Here is Jerry Burce’s homily for the beginning of Lent in the year of our Lord 2011. Jerry is a member of the pastoral staff at Messiah Lutheran Church, Fairview Park, Ohio.

Peace and Joy!
Ed Schroeder


A Homily for Ash Wednesday on 2 Corinthians 5:20-21

“So we are ambassadors for Christ, since God is making his appeal through us; we entreat you on behalf of Christ, be reconciled to God. For our sake he made him to be sin who knew no sin, so that in him we might become the righteousness of God.”

In Nomine Jesu

What a bitter thing we are about to hear. Dust you are. To dust you shall return. It means what you think it means. We are going to die. No ifs, ands or buts. A child in kindergarten got the message in our service here this morning. She began to cry, and there was terror in her cry. My heart bled for her, but there was nothing I could do. The word stands. We who fear God, or try to, are not allowed to hide it.

We are going to die because God says we have to. He insists on it, in fact. He insists on it because he knows us too well. He knows that we cannot and will not quit with our sinning. We will always second guess him. We will always presume to know better than he does. We will never love him with all our heart, our soul, our strength, our mind. We will never love our neighbors the way we love ourselves. We don’t know how to. We frankly don’t want to. And so we must die.
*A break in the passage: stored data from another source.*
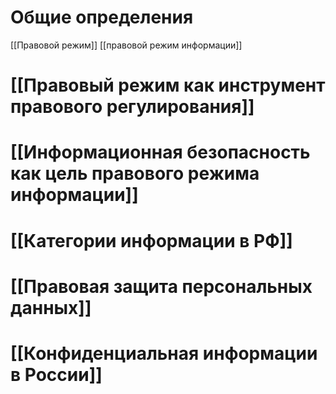 # Общие определения

[[Правовой режим]]
[[правовой режим информации]]

# [[Правовый режим как инструмент правового регулирования]]

# [[Информационная безопасность как цель правового режима информации]]

# [[Категории информации в РФ]]

# [[Правовая защита персональных данных]]

# [[Конфиденциальная информации в России]]
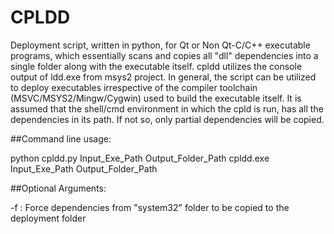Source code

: # CPLDD
Deployment script, written in python,  for Qt or Non Qt-C/C++ executable programs, which essentially scans and copies all "dll" dependencies into a single folder along with the executable itself. cpldd utilizes the console output of ldd.exe from msys2 project. In general, the script can be utilized to deploy executables irrespective of the compiler toolchain (MSVC/MSYS2/Mingw/Cygwin) used to build the executable itself. It is assumed that the shell/cmd environment in which the cpld is run, has all the dependencies in its path. If not so, only partial dependencies will be copied.

##Command line usage:

python cpldd.py Input_Exe_Path Output_Folder_Path
cpldd.exe Input_Exe_Path Output_Folder_Path

##Optional Arguments:

-f : Force dependencies from "system32" folder to be copied to the deployment folder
There is a strange mercy at work here, a mercy not soft, but hard and cutting like a diamond. In his mercy, God refuses to inflict me on the rest of you forever.

In his mercy, God refuses to let THIS sinner continue thinking that HE rules.

In his mercy, God insists that there be at length an end to my sinning. He insists on this also for his own sake. He above all deserves a Sabbath break from me and my ways. Therefore, in God’s mercy, I must die.

This is a mercy of God that I frankly hate with all my heart. You hate it too-at least as it applies to you, and to such other sinners as you more or less treasure.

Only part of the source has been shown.